Probabilmente siamo abituati a considerare il linguaggio prevalentemente come un medium neutro tra noi e l’Altro, come strumento di comunicazione che impariamo a maneggiare da bambini. A ben rifletterci, però, non si dice nulla di nuovo affermando che il linguaggio abbia anche una potente energia creativa. In poesia e narrativa, ad esempio, le suggestioni delle parole sono capaci di generare mondi paralleli, ma lo stesso accade anche al di fuori dell’ambito artistico: lo sa bene, suo malgrado, chiunque abbia visto un manipolatore in azione.
Ma che rapporto c’è tra realtà e linguaggio? Quest’attitudine è anche il sistema operativo che permette l’interazione tra noi e il mondo: la capacità di dare nome alle cose, di esprimere concetti astratti e sensazioni ci permette di orientarci delimitando la complessità del reale, elaborandola nel pensiero per creare un sistema simbolico di riferimento, una struttura virtuale che si sovrappone alla realtà e le dà senso. Poiché il suo aspetto definitorio e quello interlocutorio convivono, questo processo di conoscenza è in parte condiviso dagli appartenenti ad una stessa cultura, sicché possiamo dire che esso costituisce un formante del nostro scenario di vita relazionale. Esagero a dire che è come se stessimo giocando tutti allo stesso videogioco? Forse un po’ sì. Eppure, un’ipotesi intrigante come quella della relatività linguistica di Sapir e Whorf me lo suggerisce: essa ritiene che lo sviluppo cognitivo degli esseri umani sia influenzato dalle parole e strutture linguistiche che hanno a disposizione nella propria cultura; è un po’ come se ogni civiltà abbia una propria visione del mondo che si riflette nella lingua, e che attraverso la comunicazione si rafforza e si fa realtà. Un sistema di reciproche influenze affascinante e verosimile, se si evitano gli eccessi del
determinismo.
Doveva aver pensato qualcosa di simile George Orwell nel concepire le regole della Neolingua in quel capolavoro che è “1984”: l’azione del Partito, volta a cancellare ogni termine inerente a concetti astratti e metafore, non aveva il solo fine di impedire l’espressione del dissenso, voleva anche cancellare ogni possibilità di concepirlo. Un po’ agghiacciante, ma tanto si tratta solo di un romanzo, no?

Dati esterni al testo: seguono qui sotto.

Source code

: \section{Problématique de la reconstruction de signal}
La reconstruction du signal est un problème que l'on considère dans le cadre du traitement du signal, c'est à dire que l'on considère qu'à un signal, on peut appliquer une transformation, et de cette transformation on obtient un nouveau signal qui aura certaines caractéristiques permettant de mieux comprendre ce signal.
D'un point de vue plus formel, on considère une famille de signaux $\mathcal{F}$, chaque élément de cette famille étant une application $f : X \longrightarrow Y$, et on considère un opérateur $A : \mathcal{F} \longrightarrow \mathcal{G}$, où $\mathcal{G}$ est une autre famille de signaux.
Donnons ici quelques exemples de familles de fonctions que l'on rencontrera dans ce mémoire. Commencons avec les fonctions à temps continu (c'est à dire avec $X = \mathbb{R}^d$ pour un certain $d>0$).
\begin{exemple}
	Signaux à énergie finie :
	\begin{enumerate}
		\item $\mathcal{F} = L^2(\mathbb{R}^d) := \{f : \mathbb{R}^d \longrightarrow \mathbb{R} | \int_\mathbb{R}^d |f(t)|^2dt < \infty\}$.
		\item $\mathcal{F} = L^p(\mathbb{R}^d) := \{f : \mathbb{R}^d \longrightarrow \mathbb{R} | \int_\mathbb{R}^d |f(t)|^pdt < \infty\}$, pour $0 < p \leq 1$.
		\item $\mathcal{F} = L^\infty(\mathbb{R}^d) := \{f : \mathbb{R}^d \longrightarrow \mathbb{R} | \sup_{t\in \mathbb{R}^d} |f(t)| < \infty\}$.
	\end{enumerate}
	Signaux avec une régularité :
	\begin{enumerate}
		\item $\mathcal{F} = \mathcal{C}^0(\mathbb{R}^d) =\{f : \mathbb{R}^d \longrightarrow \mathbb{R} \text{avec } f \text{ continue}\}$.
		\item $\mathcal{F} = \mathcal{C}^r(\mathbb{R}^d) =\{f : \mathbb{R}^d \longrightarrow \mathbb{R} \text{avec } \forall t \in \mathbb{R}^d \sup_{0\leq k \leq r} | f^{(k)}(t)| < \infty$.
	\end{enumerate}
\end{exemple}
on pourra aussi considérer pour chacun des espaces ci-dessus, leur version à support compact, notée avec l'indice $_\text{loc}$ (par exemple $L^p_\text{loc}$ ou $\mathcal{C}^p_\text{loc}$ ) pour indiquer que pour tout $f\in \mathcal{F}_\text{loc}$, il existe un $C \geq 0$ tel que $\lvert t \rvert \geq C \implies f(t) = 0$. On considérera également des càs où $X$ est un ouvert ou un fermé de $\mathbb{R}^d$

In realtà la funzione del linguaggio come ancoraggio del soggetto a un sistema di riferimento comune pare da tempo in crisi. Progresso tecnologico e sistemi socioeconomici si evolvono ad un ritmo tanto vertiginoso quanto incomprensibile ai più, impedendo una pronta rinegoziazione della sovrastruttura comunicativa. Così, se nei rapporti interpersonali si scivola in una dimensione di incomunicabilità e alienazione (temi cari, tra i tanti che se ne sono occupati in Italia, a Pirandello e, in ambito cinematografico, ad Antonioni), la società subisce una manomissione del discorso pubblico e distorsioni informative incentivate dalla fluidità o dalla mancanza di un con-testo condiviso. A fronte dell’accresciuta complessità del mondo in cui viviamo, il piano simbolico del linguaggio pare svuotarsi di giorno in giorno. È interessante notare, in proposito, che Giovanni Sartori nel suo libro “Homo videns” già sosteneva che la costante sovraesposizione dell’individuo a immagini e video, legata alla diffusione della televisione, stesse cambiando il modo in cui l’uomo interpreta e comprende la realtà, determinando un deterioramento della capacità di linguaggio e astrazione. Era
il 1999. Possiamo solo immaginare cosa avrebbe pensato di Instagram.
Ma non ho intenzione di chiudere queste riflessioni con previsioni apocalittiche. Forse, cedendo ancora al citazionismo, non c’è raccomandazione migliore di quella pronunciata da Stephen Hawking: “Le più grandi conquiste dell’umanità sono venute parlando. […] Tutto ciò che dobbiamo fare è assicurarci di continuare a parlare”. Ricordando che quel che diciamo plasma la realtà.